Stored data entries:
_ _ _ _ _
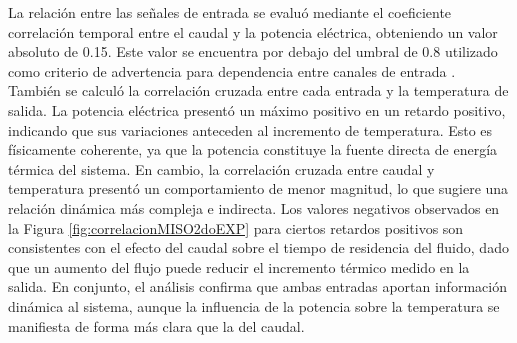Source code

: \documentclass[11pt]{report}
\begin{document}
La relación entre las señales de entrada se evaluó mediante el coeficiente correlación temporal entre el caudal y la potencia eléctrica, obteniendo un valor absoluto de 0.15. Este valor se encuentra por debajo del umbral de 0.8 utilizado como criterio de advertencia para dependencia entre canales de entrada \cite{csurcsia2020user}. También se calculó la correlación cruzada entre cada entrada y la temperatura de  salida. La potencia eléctrica presentó un máximo positivo en un retardo positivo, indicando que sus variaciones anteceden al incremento de temperatura. Esto es físicamente coherente, ya que la potencia constituye la fuente directa de energía térmica del sistema. En cambio, la correlación cruzada entre caudal y temperatura presentó un comportamiento de menor magnitud, lo que sugiere una relación dinámica más compleja e indirecta. Los valores negativos observados en la Figura \ref{fig:correlacionMISO2doEXP} para ciertos retardos positivos son consistentes con el efecto del caudal sobre el tiempo de residencia del fluido, dado que un aumento del flujo puede reducir el incremento térmico medido en la salida. En conjunto, el análisis confirma que ambas entradas aportan información dinámica al sistema, aunque la influencia de la potencia sobre la temperatura se manifiesta de forma más clara que la del caudal.
\end{document}
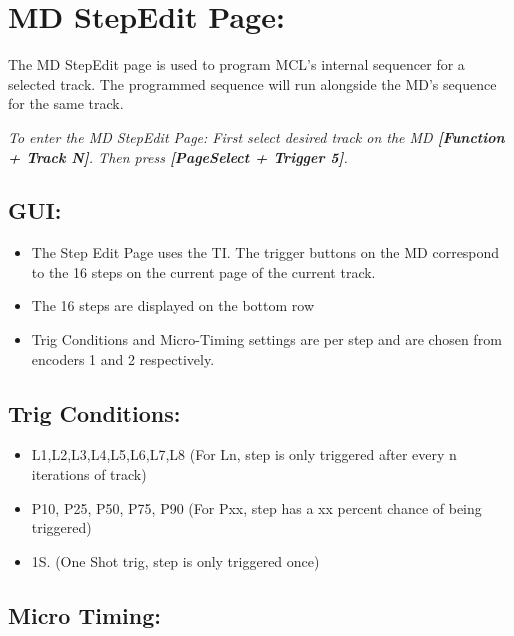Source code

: \chapter{MD StepEdit Page:}

The MD StepEdit page is used to program MCL's internal sequencer for a selected track. The programmed sequence will run alongside the MD's sequence for the same track.


\textit{To enter the MD StepEdit Page: First select desired track on the MD \textbf{[Function + Track N]}. Then press \textbf{[PageSelect + Trigger 5]}.}



\section{GUI:}
\begin{itemize}
\item The Step Edit Page uses the TI. The trigger buttons on the MD correspond to the 16 steps on the current page of the current track.
\item The 16 steps are displayed on the bottom row
\item Trig Conditions and Micro-Timing settings are per step and are chosen from encoders 1 and 2 respectively.
\end{itemize}

\section{Trig Conditions:}
\begin{itemize}
\item L1,L2,L3,L4,L5,L6,L7,L8 (For Ln, step is only triggered after every n iterations of track)
\item P10, P25, P50, P75, P90 (For Pxx, step has a xx percent chance of being triggered)
\item 1S. (One Shot trig, step is only triggered once)
\end{itemize}
\section{Micro Timing:}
_ _ _ _ _
**How to complete this task**
Word for word, reproduce all of the entries above and omit the pictures.

**Expected output**
Source code

: \documentclass[11pt]{report}
\begin{document}
La relación entre las señales de entrada se evaluó mediante el coeficiente correlación temporal entre el caudal y la potencia eléctrica, obteniendo un valor absoluto de 0.15. Este valor se encuentra por debajo del umbral de 0.8 utilizado como criterio de advertencia para dependencia entre canales de entrada \cite{csurcsia2020user}. También se calculó la correlación cruzada entre cada entrada y la temperatura de  salida. La potencia eléctrica presentó un máximo positivo en un retardo positivo, indicando que sus variaciones anteceden al incremento de temperatura. Esto es físicamente coherente, ya que la potencia constituye la fuente directa de energía térmica del sistema. En cambio, la correlación cruzada entre caudal y temperatura presentó un comportamiento de menor magnitud, lo que sugiere una relación dinámica más compleja e indirecta. Los valores negativos observados en la Figura \ref{fig:correlacionMISO2doEXP} para ciertos retardos positivos son consistentes con el efecto del caudal sobre el tiempo de residencia del fluido, dado que un aumento del flujo puede reducir el incremento térmico medido en la salida. En conjunto, el análisis confirma que ambas entradas aportan información dinámica al sistema, aunque la influencia de la potencia sobre la temperatura se manifiesta de forma más clara que la del caudal.
\end{document}
Source code

: \chapter{MD StepEdit Page:}

The MD StepEdit page is used to program MCL's internal sequencer for a selected track. The programmed sequence will run alongside the MD's sequence for the same track.


\textit{To enter the MD StepEdit Page: First select desired track on the MD \textbf{[Function + Track N]}. Then press \textbf{[PageSelect + Trigger 5]}.}



\section{GUI:}
\begin{itemize}
\item The Step Edit Page uses the TI. The trigger buttons on the MD correspond to the 16 steps on the current page of the current track.
\item The 16 steps are displayed on the bottom row
\item Trig Conditions and Micro-Timing settings are per step and are chosen from encoders 1 and 2 respectively.
\end{itemize}

\section{Trig Conditions:}
\begin{itemize}
\item L1,L2,L3,L4,L5,L6,L7,L8 (For Ln, step is only triggered after every n iterations of track)
\item P10, P25, P50, P75, P90 (For Pxx, step has a xx percent chance of being triggered)
\item 1S. (One Shot trig, step is only triggered once)
\end{itemize}
\section{Micro Timing:}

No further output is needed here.